Step 4: Ranking and rationale
From the survivors, we pick the top candidates by pocket fit score and ask TxGemma for a rationale on each one. This produces a shortlist that a chemist can review with context, not just a list of numbers.
def txgemma_rationale(smiles: str, target: str) -> str:
resp = httpx.post(
f"{BASE}/v1/interpret/txgemma",
headers=HEADERS,
json={
"smiles": smiles,
"question": (
f"This molecule was generated as a candidate for {target}. "
"Comment on its pharmacophore, likely ADMET profile, and "
"any structural liabilities. Keep the answer under 120 words."
),
},
timeout=90.0,
)
resp.raise_for_status()
return resp.json()["answer"]
survivors.sort(key=lambda c: c["score"], reverse=True)

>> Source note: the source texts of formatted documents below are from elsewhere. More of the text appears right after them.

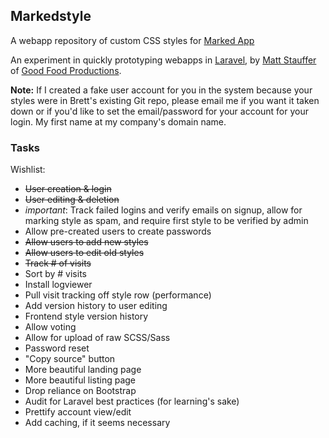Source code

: ## Markedstyle 
A webapp repository of custom CSS styles for [Marked App](http://marked2app.com/)

An experiment in quickly prototyping webapps in [Laravel](http://laravel.com), by [Matt Stauffer](http://mattstauffer.co/) of [Good Food Productions](http://goodfoodpro.com/).

**Note:** If I created a fake user account for you in the system because your styles were in Brett's existing Git repo, please email me if you want it taken down or if you'd like to set the email/password for your account for your login. My first name at my company's domain name.

### Tasks
Wishlist:  

  * ~~User creation & login~~
  * ~~User editing & deletion~~
  * *important*: Track failed logins and verify emails on signup, allow for marking style as spam, and require first style to be verified by admin
  * Allow pre-created users to create passwords
  * ~~Allow users to add new styles~~
  * ~~Allow users to edit old styles~~
  * ~~Track # of visits~~ 
  * Sort by # visits
  * Install logviewer
  * Pull visit tracking off style row (performance)
  * Add version history to user editing
  * Frontend style version history
  * Allow voting
  * Allow for upload of raw SCSS/Sass
  * Password reset
  * "Copy source" button
  * More beautiful landing page
  * More beautiful listing page
  * Drop reliance on Bootstrap
  * Audit for Laravel best practices (for learning's sake)
  * Prettify account view/edit
  * Add caching, if it seems necessary
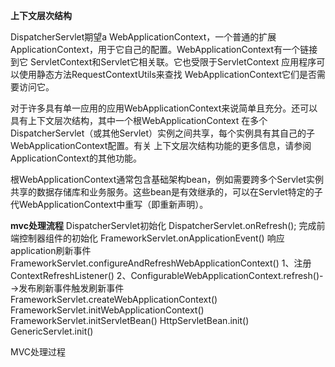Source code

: **上下文层次结构**

DispatcherServlet期望a WebApplicationContext，一个普通的扩展 ApplicationContext，用于它自己的配置。WebApplicationContext有一个链接到它 ServletContext和Servlet它相关联。它也受限于ServletContext 应用程序可以使用静态方法RequestContextUtils来查找 WebApplicationContext它们是否需要访问它。

对于许多具有单一应用的应用WebApplicationContext来说简单且充分。还可以具有上下文层次结构，其中一个根WebApplicationContext 在多个DispatcherServlet（或其他Servlet）实例之间共享，每个实例具有其自己的子WebApplicationContext配置。有关 上下文层次结构功能的更多信息，请参阅ApplicationContext的其他功能。

根WebApplicationContext通常包含基础架构bean，例如需要跨多个Servlet实例共享的数据存储库和业务服务。这些bean是有效继承的，可以在Servlet特定的子代WebApplicationContext中重写（即重新声明）。


**mvc处理流程**
DispatcherServlet初始化
    DispatcherServlet.onRefresh(); 完成前端控制器组件的初始化 
    FrameworkServlet.onApplicationEvent()  响应application刷新事件
    FrameworkServlet.configureAndRefreshWebApplicationContext()  1、注册ContextRefreshListener() 2、ConfigurableWebApplicationContext.refresh()-->发布刷新事件触发刷新事件   
    FrameworkServlet.createWebApplicationContext()
    FrameworkServlet.initWebApplicationContext()
    FrameworkServlet.initServletBean()
    HttpServletBean.init()
    GenericServlet.init()
    
MVC处理过程
    
    

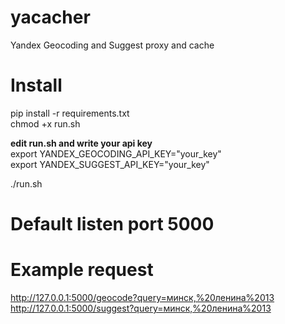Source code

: # yacacher
Yandex Geocoding and Suggest proxy and cache

# Install</br>
pip install -r requirements.txt</br>
chmod +x run.sh</br>

<b>edit run.sh and write your api key</br></b>
export YANDEX_GEOCODING_API_KEY="your_key"</br>
export YANDEX_SUGGEST_API_KEY="your_key"</br>

./run.sh</br>

# Default listen port 5000

# Example request
http://127.0.0.1:5000/geocode?query=минск,%20ленина%2013</br>
http://127.0.0.1:5000/suggest?query=минск,%20ленина%2013</br>
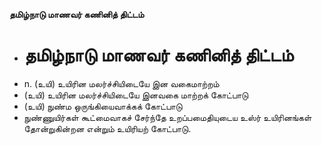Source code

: **தமிழ்நாடு மாணவர் கணினித் திட்டம்**
- # தமிழ்நாடு மாணவர் கணினித் திட்டம்
- n. (உயி) உயிரின மலர்ச்சியிடையே இன வகைமாற்றம்
- (உயி) உயிரின மலர்ச்சியிடையே இனவகை மாற்றக் கோட்பாடு
- (உயி) நுண்ம ஒருங்கியைவாக்கக் கோட்பாடு
- நுண்ணுயிர்கள் கூட்மைவாகச் சேர்ந்தே உறப்பமைதியுடைய உஸ்ர் உயிரினங்கள் தோன்றுகின்றன என்றும் உயிரியற் கோட்பாடு.

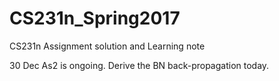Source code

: # CS231n_Spring2017
CS231n Assignment solution and Learning note

30 Dec As2 is ongoing. Derive the BN back-propagation today.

shortlist = survivors[:10]
for cand in shortlist:
cand["rationale"] = txgemma_rationale(cand["smiles"], target="your target")The shortlist now contains 3D coordinates, SMILES, an ADMET profile, a pocket-fit score, and a written rationale for each candidate. This is the format a chemist can actually work with.
Common pitfalls
Bad pocket input
A wrong pocket leads to wrong candidates. If your target has multiple cavities, make sure you are conditioning on the right one. When in doubt, inspect the pocket definition visually before handing it to DiffSBDD.
Over-aggressive filtering
Filter for developability, not for perfection. If your ADMET filter cuts 99% of candidates, you have lost the benefit of exploration. Start with loose filters and tighten them based on what the surviving set looks like.
Skipping chemist review
LLM rationales and ADMET predictions are triage tools. They are not a substitute for a human chemist reviewing the top candidates and asking the hard questions. Always end with a review step.
Treating the shortlist as a hit list
The candidates are hypotheses. They still need synthesis, biophysical assays, and cell-based validation before they mean anything. This pipeline moves you from zero to “worth testing.” It does not move you from zero to drug.
Bottom line
A few years ago, a pipeline like this one — pocket detection, pocket-conditioned 3D generation, ADMET filtering, LLM rationale — would have required a team of specialists and a lot of infrastructure. Today it is a single Python script against SciRouter's hosted API. What the team used to produce in weeks can be produced in an afternoon, with a chemist then taking over for the interesting part of the work.